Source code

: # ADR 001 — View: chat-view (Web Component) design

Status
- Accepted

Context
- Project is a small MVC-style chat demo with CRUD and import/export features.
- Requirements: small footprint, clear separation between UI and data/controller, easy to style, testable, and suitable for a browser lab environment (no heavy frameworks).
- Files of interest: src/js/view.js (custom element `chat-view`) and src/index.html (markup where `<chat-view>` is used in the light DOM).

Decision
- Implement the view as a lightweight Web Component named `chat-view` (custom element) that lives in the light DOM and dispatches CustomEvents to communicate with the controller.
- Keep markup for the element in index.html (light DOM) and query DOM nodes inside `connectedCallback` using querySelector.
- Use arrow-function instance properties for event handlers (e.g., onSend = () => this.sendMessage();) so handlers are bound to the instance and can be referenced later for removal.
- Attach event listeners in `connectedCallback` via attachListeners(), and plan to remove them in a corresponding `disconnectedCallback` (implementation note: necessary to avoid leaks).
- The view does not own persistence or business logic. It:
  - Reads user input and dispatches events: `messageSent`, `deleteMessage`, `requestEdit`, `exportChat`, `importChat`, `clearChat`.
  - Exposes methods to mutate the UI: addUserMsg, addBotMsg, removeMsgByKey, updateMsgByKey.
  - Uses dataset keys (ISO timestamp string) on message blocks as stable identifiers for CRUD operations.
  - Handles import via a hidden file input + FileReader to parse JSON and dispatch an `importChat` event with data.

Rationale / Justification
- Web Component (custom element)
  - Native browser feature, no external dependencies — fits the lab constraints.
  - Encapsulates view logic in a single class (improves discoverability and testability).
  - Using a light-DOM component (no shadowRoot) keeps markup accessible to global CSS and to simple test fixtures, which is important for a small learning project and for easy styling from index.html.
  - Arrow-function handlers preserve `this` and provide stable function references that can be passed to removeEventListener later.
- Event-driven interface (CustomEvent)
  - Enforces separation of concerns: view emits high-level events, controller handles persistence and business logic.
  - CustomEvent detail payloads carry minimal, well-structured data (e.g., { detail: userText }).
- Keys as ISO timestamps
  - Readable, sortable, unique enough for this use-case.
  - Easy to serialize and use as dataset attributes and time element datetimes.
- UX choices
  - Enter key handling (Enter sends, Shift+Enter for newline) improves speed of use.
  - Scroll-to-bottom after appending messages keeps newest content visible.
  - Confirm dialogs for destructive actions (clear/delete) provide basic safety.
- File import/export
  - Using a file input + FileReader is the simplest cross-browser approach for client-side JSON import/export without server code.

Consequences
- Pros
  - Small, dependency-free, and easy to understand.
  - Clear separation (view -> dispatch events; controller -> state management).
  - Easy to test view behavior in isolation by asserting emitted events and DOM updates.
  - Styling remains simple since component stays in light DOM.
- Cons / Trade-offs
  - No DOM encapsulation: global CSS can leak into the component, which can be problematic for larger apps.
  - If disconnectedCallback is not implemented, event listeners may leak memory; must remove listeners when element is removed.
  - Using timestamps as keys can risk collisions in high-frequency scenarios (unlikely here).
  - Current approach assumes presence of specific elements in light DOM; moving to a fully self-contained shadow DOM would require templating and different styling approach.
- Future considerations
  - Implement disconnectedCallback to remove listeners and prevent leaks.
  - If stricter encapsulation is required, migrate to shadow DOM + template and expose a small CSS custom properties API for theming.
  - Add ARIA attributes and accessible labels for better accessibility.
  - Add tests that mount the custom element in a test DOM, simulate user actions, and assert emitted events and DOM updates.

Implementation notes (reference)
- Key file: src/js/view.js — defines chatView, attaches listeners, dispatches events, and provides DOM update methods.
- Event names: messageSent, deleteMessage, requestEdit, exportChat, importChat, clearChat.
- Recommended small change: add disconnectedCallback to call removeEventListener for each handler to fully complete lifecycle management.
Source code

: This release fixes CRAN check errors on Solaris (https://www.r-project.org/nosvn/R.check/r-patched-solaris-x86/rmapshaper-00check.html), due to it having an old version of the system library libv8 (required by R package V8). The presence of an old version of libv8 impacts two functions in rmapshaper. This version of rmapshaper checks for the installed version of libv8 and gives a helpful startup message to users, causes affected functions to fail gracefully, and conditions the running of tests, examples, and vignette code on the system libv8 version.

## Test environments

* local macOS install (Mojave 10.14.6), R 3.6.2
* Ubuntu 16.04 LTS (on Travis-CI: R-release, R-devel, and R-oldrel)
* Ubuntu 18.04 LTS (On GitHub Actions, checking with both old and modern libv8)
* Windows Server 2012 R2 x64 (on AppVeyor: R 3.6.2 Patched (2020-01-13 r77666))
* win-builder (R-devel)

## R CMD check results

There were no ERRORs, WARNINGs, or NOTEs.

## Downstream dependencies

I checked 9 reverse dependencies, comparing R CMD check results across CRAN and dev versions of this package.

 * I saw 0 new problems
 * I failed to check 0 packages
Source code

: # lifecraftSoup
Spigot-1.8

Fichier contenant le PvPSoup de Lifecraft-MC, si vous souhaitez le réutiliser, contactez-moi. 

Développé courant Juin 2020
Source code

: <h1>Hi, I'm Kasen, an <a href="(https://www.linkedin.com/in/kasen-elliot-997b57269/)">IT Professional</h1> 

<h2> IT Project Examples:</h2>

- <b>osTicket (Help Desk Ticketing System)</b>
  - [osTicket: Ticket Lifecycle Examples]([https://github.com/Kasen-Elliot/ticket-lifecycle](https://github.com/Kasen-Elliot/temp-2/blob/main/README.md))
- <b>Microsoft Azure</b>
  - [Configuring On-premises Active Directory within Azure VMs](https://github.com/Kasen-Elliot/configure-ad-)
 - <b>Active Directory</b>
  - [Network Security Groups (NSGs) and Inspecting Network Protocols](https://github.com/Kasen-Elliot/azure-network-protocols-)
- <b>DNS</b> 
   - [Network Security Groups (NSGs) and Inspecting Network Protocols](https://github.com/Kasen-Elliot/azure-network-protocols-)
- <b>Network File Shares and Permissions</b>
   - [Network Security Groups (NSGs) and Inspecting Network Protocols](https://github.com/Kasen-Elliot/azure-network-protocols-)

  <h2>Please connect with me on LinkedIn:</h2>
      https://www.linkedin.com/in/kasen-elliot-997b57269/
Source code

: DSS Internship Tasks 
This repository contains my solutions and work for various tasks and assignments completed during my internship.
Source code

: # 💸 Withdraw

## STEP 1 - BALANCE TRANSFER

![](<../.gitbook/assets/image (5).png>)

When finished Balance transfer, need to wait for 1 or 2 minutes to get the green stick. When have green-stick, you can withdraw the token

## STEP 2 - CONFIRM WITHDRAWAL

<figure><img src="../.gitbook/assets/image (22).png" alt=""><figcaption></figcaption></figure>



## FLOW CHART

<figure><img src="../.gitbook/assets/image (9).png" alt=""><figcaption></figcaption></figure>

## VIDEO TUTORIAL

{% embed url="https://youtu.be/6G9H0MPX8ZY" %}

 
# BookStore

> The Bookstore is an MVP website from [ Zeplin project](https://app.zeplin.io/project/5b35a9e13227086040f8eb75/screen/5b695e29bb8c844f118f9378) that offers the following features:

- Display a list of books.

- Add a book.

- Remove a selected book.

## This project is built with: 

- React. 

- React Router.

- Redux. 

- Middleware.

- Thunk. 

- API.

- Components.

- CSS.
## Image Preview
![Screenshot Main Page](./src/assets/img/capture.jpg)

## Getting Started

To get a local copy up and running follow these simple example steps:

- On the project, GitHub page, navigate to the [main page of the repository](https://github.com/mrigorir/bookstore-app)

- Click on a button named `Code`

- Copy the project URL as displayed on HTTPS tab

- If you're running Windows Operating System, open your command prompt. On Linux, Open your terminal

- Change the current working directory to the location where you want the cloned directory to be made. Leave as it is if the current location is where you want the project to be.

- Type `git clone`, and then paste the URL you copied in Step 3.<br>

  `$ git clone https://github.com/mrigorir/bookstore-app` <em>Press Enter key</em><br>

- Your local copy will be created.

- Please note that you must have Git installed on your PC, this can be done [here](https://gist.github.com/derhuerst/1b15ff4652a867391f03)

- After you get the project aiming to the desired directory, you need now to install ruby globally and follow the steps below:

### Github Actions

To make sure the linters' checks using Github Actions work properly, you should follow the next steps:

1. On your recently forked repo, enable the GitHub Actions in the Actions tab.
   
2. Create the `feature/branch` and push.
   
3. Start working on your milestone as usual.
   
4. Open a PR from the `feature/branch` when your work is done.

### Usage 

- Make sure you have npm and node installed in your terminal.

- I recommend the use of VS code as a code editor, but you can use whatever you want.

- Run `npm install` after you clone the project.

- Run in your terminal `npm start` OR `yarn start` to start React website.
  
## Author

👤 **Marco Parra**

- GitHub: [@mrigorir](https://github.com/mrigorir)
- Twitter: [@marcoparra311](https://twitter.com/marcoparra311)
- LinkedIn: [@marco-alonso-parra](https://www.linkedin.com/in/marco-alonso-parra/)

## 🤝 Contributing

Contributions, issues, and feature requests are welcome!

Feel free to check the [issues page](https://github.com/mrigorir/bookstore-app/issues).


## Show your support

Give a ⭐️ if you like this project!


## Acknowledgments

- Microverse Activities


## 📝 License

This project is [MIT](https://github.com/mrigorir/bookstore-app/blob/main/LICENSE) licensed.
::::
WHAT IS BEING ASKED: Report, with no additional words, how many lines in the records above contain the word "steps".

EXERCISE RESULT: 3